◆ To do
Whenever a line in the material below includes "otra", copy that line.
---------------
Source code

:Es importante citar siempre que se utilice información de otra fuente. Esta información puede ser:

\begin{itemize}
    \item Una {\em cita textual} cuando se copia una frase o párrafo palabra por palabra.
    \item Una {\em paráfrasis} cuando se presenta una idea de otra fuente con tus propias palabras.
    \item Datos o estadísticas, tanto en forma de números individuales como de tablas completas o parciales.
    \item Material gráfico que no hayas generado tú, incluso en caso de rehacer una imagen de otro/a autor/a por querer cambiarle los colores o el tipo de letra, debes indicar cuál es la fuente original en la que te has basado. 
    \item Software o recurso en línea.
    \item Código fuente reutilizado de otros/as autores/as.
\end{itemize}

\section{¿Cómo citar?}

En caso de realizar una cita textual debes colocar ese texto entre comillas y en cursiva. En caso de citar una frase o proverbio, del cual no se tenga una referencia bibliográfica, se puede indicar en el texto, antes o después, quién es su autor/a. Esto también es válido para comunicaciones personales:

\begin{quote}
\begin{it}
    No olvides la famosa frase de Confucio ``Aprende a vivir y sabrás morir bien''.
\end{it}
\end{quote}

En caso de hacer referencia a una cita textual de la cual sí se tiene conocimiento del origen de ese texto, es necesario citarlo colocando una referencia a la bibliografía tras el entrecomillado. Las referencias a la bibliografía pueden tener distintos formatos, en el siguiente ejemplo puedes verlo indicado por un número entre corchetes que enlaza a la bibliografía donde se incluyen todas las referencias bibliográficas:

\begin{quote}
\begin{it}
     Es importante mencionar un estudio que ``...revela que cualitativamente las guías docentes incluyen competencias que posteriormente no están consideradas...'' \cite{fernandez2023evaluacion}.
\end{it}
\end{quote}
---------------
◆ Task result
:Es importante citar siempre que se utilice información de otra fuente. Esta información puede ser:
    \item Una {\em paráfrasis} cuando se presenta una idea de otra fuente con tus propias palabras.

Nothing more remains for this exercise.